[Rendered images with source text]

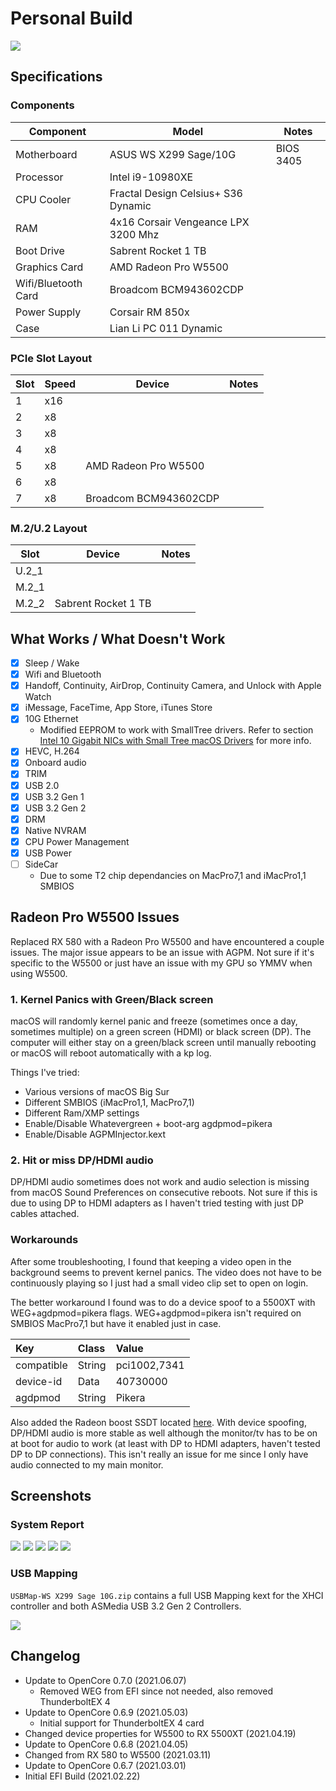 # Personal Build

![](/Personal%20EFI/Images/WSX299Sage10G.png)

## Specifications
### Components

| Component        | Model                                | Notes |
| ---------------- | ---------------------------------------|-------------------|
| Motherboard | ASUS WS X299 Sage/10G | BIOS 3405 |
| Processor | Intel i9-10980XE | |
| CPU Cooler | Fractal Design Celsius+ S36 Dynamic | |
| RAM | 4x16 Corsair Vengeance LPX 3200 Mhz | |
| Boot Drive | Sabrent Rocket 1 TB | |
| Graphics Card | AMD Radeon Pro W5500 | |
| Wifi/Bluetooth Card | Broadcom BCM943602CDP |  |
| Power Supply | Corsair RM 850x | |
| Case | Lian Li PC 011 Dynamic | |

### PCIe Slot Layout
| Slot | Speed | Device | Notes |
| ----- | ----- | ---------------------------------------|-------------------|
| 1 | x16 | | |
| 2 | x8 | | |
| 3 | x8 | | |
| 4 | x8 | | |
| 5 | x8 | AMD Radeon Pro W5500 | |
| 6 | x8 | | |
| 7 | x8 | Broadcom BCM943602CDP | |

### M.2/U.2 Layout
| Slot | Device | Notes |
| ----- | ---------------------------------------|-------------------|
| U.2_1 | | |
| M.2_1 | | |
| M.2_2 | Sabrent Rocket 1 TB | |

## What Works / What Doesn't Work
- [x] Sleep / Wake
- [x] Wifi and Bluetooth
- [x] Handoff, Continuity, AirDrop, Continuity Camera, and Unlock with Apple Watch
- [x] iMessage, FaceTime, App Store, iTunes Store
- [x] 10G Ethernet
    * Modified EEPROM to work with SmallTree drivers. Refer to section [Intel 10 Gigabit NICs with Small Tree macOS Drivers](https://github.com/shinoki7/ASUS-X299-Hackintosh#intel-10-gigabit-nics-with-small-tree-macos-drivers) for more info.
- [x] HEVC, H.264
- [x] Onboard audio
- [x] TRIM
- [x] USB 2.0
- [x] USB 3.2 Gen 1
- [x] USB 3.2 Gen 2
- [x] DRM
- [x] Native NVRAM
- [x] CPU Power Management
- [x] USB Power
- [ ] SideCar
    * Due to some T2 chip dependancies on MacPro7,1 and iMacPro1,1 SMBIOS

## Radeon Pro W5500 Issues
Replaced RX 580 with a Radeon Pro W5500 and have encountered a couple issues.  The major issue appears to be an issue with AGPM.  Not sure if it's specific to the W5500 or just have an issue with my GPU so YMMV when using W5500.

### 1. Kernel Panics with Green/Black screen
macOS will randomly kernel panic and freeze (sometimes once a day, sometimes multiple) on a green screen (HDMI) or black screen (DP).  The computer will either stay on a green/black screen until manually rebooting or macOS will reboot automatically with a kp log.

Things I've tried:
* Various versions of macOS Big Sur
* Different SMBIOS (iMacPro1,1, MacPro7,1)
* Different Ram/XMP settings
* Enable/Disable Whatevergreen + boot-arg agdpmod=pikera
* Enable/Disable AGPMInjector.kext

### 2. Hit or miss DP/HDMI audio
DP/HDMI audio sometimes does not work and audio selection is missing from macOS Sound Preferences on consecutive reboots.  Not sure if this is due to using DP to HDMI adapters as I haven't tried testing with just DP cables attached.

### Workarounds
After some troubleshooting, I found that keeping a video open in the background seems to prevent kernel panics.  The video does not have to be continuously playing so I just had a small video clip set to open on login.

The better workaround I found was to do a device spoof to a 5500XT with WEG+agdpmod=pikera flags.  WEG+agdpmod=pikera isn't required on SMBIOS MacPro7,1 but have it enabled just in case.

| Key | Class | Value |
| :--- | :--- | :--- |
| compatible | String | pci1002,7341 |
| device-id | Data | 40730000 |
| agdpmod | String | Pikera |

Also added the Radeon boost SSDT located [here](https://www.tonymacx86.com/threads/amd-radeon-performance-enhanced-ssdt.296555/).  With device spoofing, DP/HDMI audio is more stable as well although the monitor/tv has to be on at boot for audio to work (at least with DP to HDMI adapters, haven't tested DP to DP connections).  This isn't really an issue for me since I only have audio connected to my main monitor.

## Screenshots
### System Report
![](/Personal%20EFI/Images/aboutthismac.png)
![](/Personal%20EFI/Images/memory1.png)
![](/Personal%20EFI/Images/memory2.png)
![](/Personal%20EFI/Images/graphics.png)
![](/Personal%20EFI/Images/pci.png)

### USB Mapping
`USBMap-WS X299 Sage 10G.zip` contains a full USB Mapping kext for the XHCI controller and both ASMedia USB 3.2 Gen 2 Controllers.

![](/Personal%20EFI/Images/usbmapping.png)

## Changelog
- Update to OpenCore 0.7.0 (2021.06.07)
    * Removed WEG from EFI since not needed, also removed ThunderboltEX 4 
- Update to OpenCore 0.6.9 (2021.05.03)
    * Initial support for ThunderboltEX 4 card
- Changed device properties for W5500 to RX 5500XT (2021.04.19)
- Update to OpenCore 0.6.8 (2021.04.05)
- Changed from RX 580 to W5500 (2021.03.11)
- Update to OpenCore 0.6.7 (2021.03.01)
- Initial EFI Build (2021.02.22)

- _Aim of the exercise_
Search each line of the data above for "ASUS", and copy the lines where it occurs.

- _Completed task_
| Motherboard | ASUS WS X299 Sage/10G | BIOS 3405 |
    * Modified EEPROM to work with SmallTree drivers. Refer to section [Intel 10 Gigabit NICs with Small Tree macOS Drivers](https://github.com/shinoki7/ASUS-X299-Hackintosh#intel-10-gigabit-nics-with-small-tree-macos-drivers) for more info.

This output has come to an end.